These threads just brings up more and more topics for me ...

"Make darn sure your bowl is dry (but not too dry) to start with before you finish it."

I haven't had any problems in the past. Maybe it is because I buy my lumber from a lumber yard as opposed to cutting something down and waiting for it to dry. That doesn't mean that the lumber yard can't have wet wood, but I haven't had any issues yet.

What % is considered "dry". What is % is too dry?

Growing up on a farm - I knew that you couldn't sell cut wheat until it was under 12%, but that doesn't help me much here. :)

Thanks Darren

Reply to
Darren

what about using a larger hole, with a big rubber thingy(I think its called a gasket) at the top, but the rest bigger then the pipe so it wouldnt contract on it?

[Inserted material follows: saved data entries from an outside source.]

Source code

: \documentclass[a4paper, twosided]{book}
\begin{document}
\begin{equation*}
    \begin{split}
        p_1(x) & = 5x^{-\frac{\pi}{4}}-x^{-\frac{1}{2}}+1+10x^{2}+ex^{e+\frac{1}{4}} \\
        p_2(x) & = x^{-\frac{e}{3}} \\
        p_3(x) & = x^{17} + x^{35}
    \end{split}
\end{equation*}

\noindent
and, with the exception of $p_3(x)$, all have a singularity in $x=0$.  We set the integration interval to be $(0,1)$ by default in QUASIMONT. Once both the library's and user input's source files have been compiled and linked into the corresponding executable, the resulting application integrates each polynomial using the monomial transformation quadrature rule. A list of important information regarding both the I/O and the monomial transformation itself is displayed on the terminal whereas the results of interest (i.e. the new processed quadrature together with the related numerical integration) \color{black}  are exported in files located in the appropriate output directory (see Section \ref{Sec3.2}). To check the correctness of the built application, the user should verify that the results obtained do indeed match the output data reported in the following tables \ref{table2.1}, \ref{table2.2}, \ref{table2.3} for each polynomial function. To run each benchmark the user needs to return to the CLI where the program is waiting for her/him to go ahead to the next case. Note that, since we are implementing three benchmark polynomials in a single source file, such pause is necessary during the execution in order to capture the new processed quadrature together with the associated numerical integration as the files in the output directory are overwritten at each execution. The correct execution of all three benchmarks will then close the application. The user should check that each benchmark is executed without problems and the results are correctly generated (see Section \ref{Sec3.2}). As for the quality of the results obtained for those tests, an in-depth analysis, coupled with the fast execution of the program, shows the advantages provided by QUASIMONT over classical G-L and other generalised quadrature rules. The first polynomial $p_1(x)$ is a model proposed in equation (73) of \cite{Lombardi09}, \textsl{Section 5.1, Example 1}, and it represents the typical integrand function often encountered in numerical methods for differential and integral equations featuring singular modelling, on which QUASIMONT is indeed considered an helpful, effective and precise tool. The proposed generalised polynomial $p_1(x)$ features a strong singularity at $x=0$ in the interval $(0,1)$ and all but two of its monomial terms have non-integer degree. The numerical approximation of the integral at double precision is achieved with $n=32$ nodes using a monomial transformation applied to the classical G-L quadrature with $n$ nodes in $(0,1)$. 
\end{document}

in article aiiRb.297031$ts4.101805@pd7tw3no, James Barley at snipped-for-privacy@xemaps.com wrote on 1/26/04 4:29 PM:

Reply to
Reyd Dorakeen

"Dry" is a relative term depending, in this case, on use. You can get the bowl too dry and with the application of your finish (again, depending on what you use as to its effects), the wood will swell. You probably won't see a problem in a salad bowl if your wood (different woods behave differently so this is also a "depends" factor) is within a few percentage points of the environmental conditions. Try shipping a walnut bowl with an oil/wax finish from Miami, FL to Pheonix, AZ (or the reverse) and see what happens though. You WILL notice it if you're fitting your wood against an object with differing reactions to moisture, temperature, etc. such as a metal or even some widely differing woods.

A more common problem along these lines is that of making a wooden bushing for your grinding wheel. If you get the tolerances too tight and make a significant change in environmental moisture such as moving to another location then the wood might swell or contract enough to cause problems in vibration, etc.

An understanding of how wood behaves is nice to have when you start messing with lots of different uses for it. A piece of wood is "dry" when it's moisture content is in equilibrium with the environmental moisture content. The environmental moisture content is different in different parts of the world and is (mostly) changing all of the time.

BTW, I grew up on a farm and now own 2 of them. Your analogy about selling wheat at a certain moisture content doesn't help EXCEPT

1) a little earlier in the scenario.... You have to have your wheat growing in the right conditions ... not too dry or too wet or else you don't get the intended results.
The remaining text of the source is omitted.